Tampa Bay serves as the gateway to the Florida High Tech Corridor which spans 23 counties. Created as a partnership between the University of South Florida, University of Central Florida and now including the University of Florida, the Florida High Tech Corridor promotes the growth of the high-tech industry across Central Florida.

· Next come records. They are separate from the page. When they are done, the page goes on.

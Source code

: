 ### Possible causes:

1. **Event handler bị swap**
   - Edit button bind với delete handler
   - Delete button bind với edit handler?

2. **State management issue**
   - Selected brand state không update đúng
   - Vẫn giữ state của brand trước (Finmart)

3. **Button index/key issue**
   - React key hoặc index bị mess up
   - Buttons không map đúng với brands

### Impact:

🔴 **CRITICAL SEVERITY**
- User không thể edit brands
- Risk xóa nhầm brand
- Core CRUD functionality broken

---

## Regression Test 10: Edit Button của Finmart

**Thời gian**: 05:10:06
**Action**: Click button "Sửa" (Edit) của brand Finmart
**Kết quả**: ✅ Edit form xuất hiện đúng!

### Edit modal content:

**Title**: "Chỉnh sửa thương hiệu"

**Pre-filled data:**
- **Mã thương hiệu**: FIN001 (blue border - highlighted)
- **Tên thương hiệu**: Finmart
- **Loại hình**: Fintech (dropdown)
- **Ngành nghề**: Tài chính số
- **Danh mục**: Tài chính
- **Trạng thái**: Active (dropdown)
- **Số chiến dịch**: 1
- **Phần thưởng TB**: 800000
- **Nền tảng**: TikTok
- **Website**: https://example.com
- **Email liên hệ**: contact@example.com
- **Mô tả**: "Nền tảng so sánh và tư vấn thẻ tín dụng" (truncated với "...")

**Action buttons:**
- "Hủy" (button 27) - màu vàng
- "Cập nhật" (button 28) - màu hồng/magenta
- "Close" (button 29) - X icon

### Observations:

Academic research is a key component of high-tech growth and a powerful economic engine. The presence of cutting-edge research in the region is vital to technology transfer, which enables innovative ideas discovered in academia to achieve commercialization in the marketplace. Tampa Bay has several powerhouse research centers that are engaged in both pure scientific research and aggressively pursuing technology transfer to enrich people's lives.
Why Move to Tampa Bay?
Many people move to Tampa Bay for its gorgeous year-round climate. The Tampa Bay area is highly recognized for its beaches, with the warm, blue gulf waters and nearly 70 miles of barriers islands from North Pinellas south to Venice, attracting tourists from all over the world. Three of the beaches in this area, Fort De Soto's North Beach (2005), Caladesi Island (2008), and Sarasota's Siesta Key (2011) have been named by Dr. Beach as America's Top Beach. The Tampa Bay area is home to an extensive system of state, county, and city parks.
Pinellas County is home to the Fred Marquis Pinellas Trail, a 37-mile running and cycling trail over a former railroad bed connecting Tarpon Springs to St. Petersburg. Skyway Fishing Pier State Park, the remnants of the approaches to the original Sunshine Skyway Bridge forms the world's largest fishing pier in Pinellas and Manatee counties. The shallow waters and many mangrove islands of the bay and gulf make the area popular with kayakers and Stand Up Paddle Boarders. The gulf is also home to a large number of natural and artificial coral reefs that are popular for fishing and scuba diving.
The Tampa Bay Area is home to three major professional sports teams — the Buccaneers (NFL), Rays (MLB), and Lightning (NHL). The Tampa Bay area also hosts a number of minor-league and college teams. Regardless of the specific city where they play their games, all of the major pro teams use "Tampa Bay" in their name to signify that they represent the entire area. Major League Baseball teams have come to the Tampa Bay area for spring training since the Chicago Cubs played in Tampa 1913 and the St. Louis Browns played in St. Petersburg in 1914. Grapefruit League games are still a favorite pastime for both residents and tourists alike every March.